- **Problem to solve**
Transcribe, exactly as they appear, only the lines from the one holding "device, Loft Test" through the end of the entries below.

'''

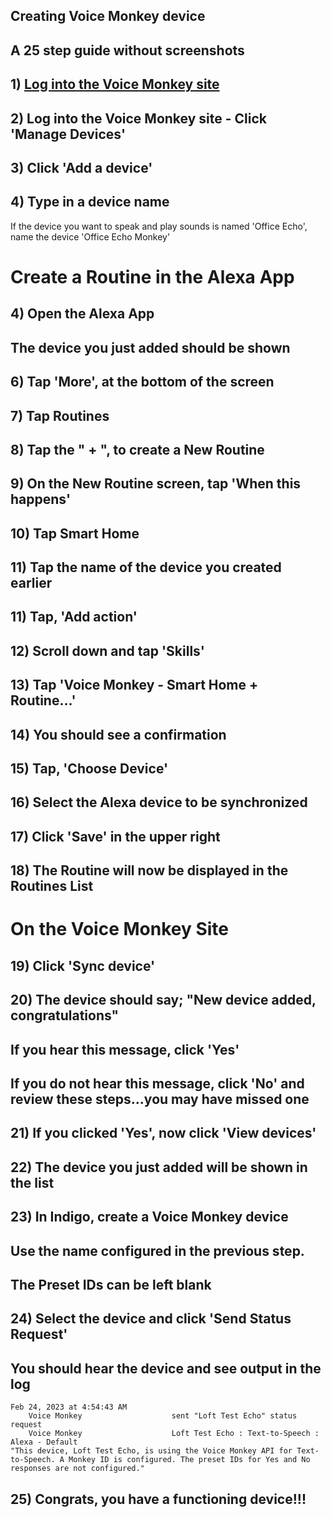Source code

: ## Creating Voice Monkey device

## A 25 step guide without screenshots

## 1) [Log into the Voice Monkey site](https://voicemonkey.io/start) 

## 2) Log into the Voice Monkey site - Click 'Manage Devices'

## 3) Click 'Add a device'

## 4) Type in a device name

If the device you want to speak and play sounds is named 'Office Echo', 
name the device 'Office Echo Monkey'

# Create a Routine in the Alexa App

## 4) Open the Alexa App
## The device you just added should be shown

## 6) Tap 'More', at the bottom of the screen

## 7) Tap Routines

## 8) Tap the " + ", to create a New Routine

## 9) On the New Routine screen, tap 'When this happens'

## 10) Tap Smart Home

## 11) Tap the name of the device you created earlier

## 11) Tap, 'Add action'

## 12) Scroll down and tap 'Skills'

## 13) Tap 'Voice Monkey - Smart Home + Routine...'

## 14) You should see a confirmation

## 15) Tap, 'Choose Device'

## 16) Select the Alexa device to be synchronized

## 17) Click 'Save' in the upper right

## 18) The Routine will now be displayed in the Routines List

# On the Voice Monkey Site

## 19) Click 'Sync device'

## 20) The device should say; "New device added, congratulations"
## If you hear this message, click 'Yes'
## If you do not hear this message, click 'No' and review these steps...you may have missed one

## 21) If you clicked 'Yes', now click 'View devices'

## 22) The device you just added will be shown in the list

## 23) In Indigo, create a Voice Monkey device
## Use the name configured in the previous step. 
## The Preset IDs can be left blank

## 24) Select the device and click 'Send Status Request'
## You should hear the device and see output in the log


    Feb 24, 2023 at 4:54:43 AM
        Voice Monkey                    sent "Loft Test Echo" status request
        Voice Monkey                    Loft Test Echo : Text-to-Speech : Alexa - Default
    "This device, Loft Test Echo, is using the Voice Monkey API for Text-to-Speech. A Monkey ID is configured. The preset IDs for Yes and No responses are not configured."


## 25) Congrats, you have a functioning device!!!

'''

- **Result of this task**
    "This device, Loft Test Echo, is using the Voice Monkey API for Text-to-Speech. A Monkey ID is configured. The preset IDs for Yes and No responses are not configured."


## 25) Congrats, you have a functioning device!!!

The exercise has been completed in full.